BEGIN

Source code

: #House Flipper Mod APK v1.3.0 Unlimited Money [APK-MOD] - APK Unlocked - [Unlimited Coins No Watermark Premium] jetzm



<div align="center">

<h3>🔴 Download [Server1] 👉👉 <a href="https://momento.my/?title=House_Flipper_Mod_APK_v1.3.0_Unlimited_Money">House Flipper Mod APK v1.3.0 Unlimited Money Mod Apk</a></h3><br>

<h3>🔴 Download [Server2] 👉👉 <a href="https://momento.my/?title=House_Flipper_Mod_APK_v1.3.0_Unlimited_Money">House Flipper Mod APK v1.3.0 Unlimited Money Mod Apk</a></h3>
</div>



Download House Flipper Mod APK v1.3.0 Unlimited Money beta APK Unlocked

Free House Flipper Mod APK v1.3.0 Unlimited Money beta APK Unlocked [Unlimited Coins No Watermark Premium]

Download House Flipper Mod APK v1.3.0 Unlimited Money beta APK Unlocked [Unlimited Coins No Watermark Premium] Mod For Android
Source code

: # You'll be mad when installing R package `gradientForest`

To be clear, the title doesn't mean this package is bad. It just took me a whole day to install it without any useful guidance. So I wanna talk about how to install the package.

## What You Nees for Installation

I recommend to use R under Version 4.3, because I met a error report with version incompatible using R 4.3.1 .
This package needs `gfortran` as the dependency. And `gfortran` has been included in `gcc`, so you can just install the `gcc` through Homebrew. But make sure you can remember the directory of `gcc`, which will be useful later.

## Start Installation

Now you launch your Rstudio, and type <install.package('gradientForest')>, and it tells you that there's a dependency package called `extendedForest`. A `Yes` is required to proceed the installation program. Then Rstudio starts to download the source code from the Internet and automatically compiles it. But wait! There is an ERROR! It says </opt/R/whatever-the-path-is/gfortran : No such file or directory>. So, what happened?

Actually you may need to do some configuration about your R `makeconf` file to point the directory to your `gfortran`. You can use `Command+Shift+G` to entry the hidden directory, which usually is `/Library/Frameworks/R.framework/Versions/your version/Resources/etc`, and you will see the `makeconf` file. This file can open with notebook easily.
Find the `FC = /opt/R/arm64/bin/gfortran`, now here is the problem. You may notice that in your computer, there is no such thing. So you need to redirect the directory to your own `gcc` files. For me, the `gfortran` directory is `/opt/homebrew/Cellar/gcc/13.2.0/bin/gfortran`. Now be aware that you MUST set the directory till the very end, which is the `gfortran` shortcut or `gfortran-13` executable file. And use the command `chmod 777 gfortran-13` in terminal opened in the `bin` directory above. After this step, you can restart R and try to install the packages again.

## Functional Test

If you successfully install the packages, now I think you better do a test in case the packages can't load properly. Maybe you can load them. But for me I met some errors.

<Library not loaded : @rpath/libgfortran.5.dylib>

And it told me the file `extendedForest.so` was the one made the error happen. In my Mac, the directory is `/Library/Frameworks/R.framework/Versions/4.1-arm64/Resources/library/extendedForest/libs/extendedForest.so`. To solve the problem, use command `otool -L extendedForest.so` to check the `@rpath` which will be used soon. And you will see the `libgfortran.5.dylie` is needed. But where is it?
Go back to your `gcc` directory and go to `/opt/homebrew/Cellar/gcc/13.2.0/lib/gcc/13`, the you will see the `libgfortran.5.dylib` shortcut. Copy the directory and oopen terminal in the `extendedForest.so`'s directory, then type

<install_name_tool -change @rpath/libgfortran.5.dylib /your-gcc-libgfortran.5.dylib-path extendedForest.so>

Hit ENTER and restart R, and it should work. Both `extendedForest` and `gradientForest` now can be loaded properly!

END

WORK REQUEST
Only one span is to be repeated: the line with "## Functional Test" through the final line of the entries above, word for word.

ANSWER TO THIS TASK
## Functional Test

If you successfully install the packages, now I think you better do a test in case the packages can't load properly. Maybe you can load them. But for me I met some errors.

<Library not loaded : @rpath/libgfortran.5.dylib>

And it told me the file `extendedForest.so` was the one made the error happen. In my Mac, the directory is `/Library/Frameworks/R.framework/Versions/4.1-arm64/Resources/library/extendedForest/libs/extendedForest.so`. To solve the problem, use command `otool -L extendedForest.so` to check the `@rpath` which will be used soon. And you will see the `libgfortran.5.dylie` is needed. But where is it?
Go back to your `gcc` directory and go to `/opt/homebrew/Cellar/gcc/13.2.0/lib/gcc/13`, the you will see the `libgfortran.5.dylib` shortcut. Copy the directory and oopen terminal in the `extendedForest.so`'s directory, then type

<install_name_tool -change @rpath/libgfortran.5.dylib /your-gcc-libgfortran.5.dylib-path extendedForest.so>

Hit ENTER and restart R, and it should work. Both `extendedForest` and `gradientForest` now can be loaded properly!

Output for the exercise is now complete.